Hi, how will you explain the Myth of Hades and Persephone to the people living in Southern Hemisphere ? Because when we have Spring, they have Autumn and when we have Autumn, they have Spring!
Well….
This is a story of some significant allegory, not necessarily hard and fast science explanation.
For the same reasons I’m not using the earth’s 22 degree axial tilt to explain why Persephone journeys to the Underworld, I don’t know if I can offer a satisfactory explanation that includes the Southern Hemisphere.
As far as seasonal religious holidays are concerned, I know that many neopagans in Australia and New Zealand celebrate the wheel of the year offset six months from the Northern Hemisphere so that their practices more accurately reflect nature.
To be perfectly honest, I actually “flipped” my telling in Receiver of Many so that it more accurately reflects weather in the temperate zones of the Northern Hemisphere rather than what actually happened in Greece. The reason I did this is because the temperate climate is what I’m familiar with. I’m not as familiar with the Mediterranean climate of Greece.

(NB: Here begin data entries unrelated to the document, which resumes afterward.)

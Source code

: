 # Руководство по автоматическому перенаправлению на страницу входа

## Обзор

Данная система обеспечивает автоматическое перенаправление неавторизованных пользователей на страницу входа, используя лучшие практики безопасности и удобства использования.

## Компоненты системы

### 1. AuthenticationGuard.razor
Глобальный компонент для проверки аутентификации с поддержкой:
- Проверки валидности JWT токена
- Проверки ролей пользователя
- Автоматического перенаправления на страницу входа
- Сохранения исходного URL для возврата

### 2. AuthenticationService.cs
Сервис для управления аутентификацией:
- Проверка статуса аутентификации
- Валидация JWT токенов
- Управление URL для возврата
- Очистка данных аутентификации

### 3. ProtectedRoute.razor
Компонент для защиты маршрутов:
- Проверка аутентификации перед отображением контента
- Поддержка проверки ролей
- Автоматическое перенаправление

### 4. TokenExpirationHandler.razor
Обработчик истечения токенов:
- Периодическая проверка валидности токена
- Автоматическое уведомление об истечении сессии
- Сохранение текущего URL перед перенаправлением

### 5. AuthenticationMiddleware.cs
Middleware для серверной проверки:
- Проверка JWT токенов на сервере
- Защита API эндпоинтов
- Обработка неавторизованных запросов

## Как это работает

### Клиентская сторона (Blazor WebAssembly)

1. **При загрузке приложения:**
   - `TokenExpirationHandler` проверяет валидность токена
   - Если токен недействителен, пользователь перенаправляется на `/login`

Here is why the Greeks came up with the idea of Persephone spending 4-6 months in the underworld:
The above graphs are the temperature and rainfall for Eleusis in Greece.
In the summer months, the rain virtually stops for three to five months depending on the severity of summer and the temperature rises at the same time. Wheat can only grow in temperatures less than 24 degrees Celsius, which means that it starts dying off in May and the winter wheat crop can be planted in October.
So when the Greeks were talking about Persephone being taken away and the crops not growing, they were thinking heat, and little to no rain. In fact, the Skiraphora, a threshing festival, took place in late June. The people of Attica would pray for a cool summer and some intervening rains during the festival in a bid to ask Demeter not to grieve the loss of her daughter quite so hard.
In a culture where this was the difference between life and death, they took the story of Demeter, Hades and Persephone very seriously.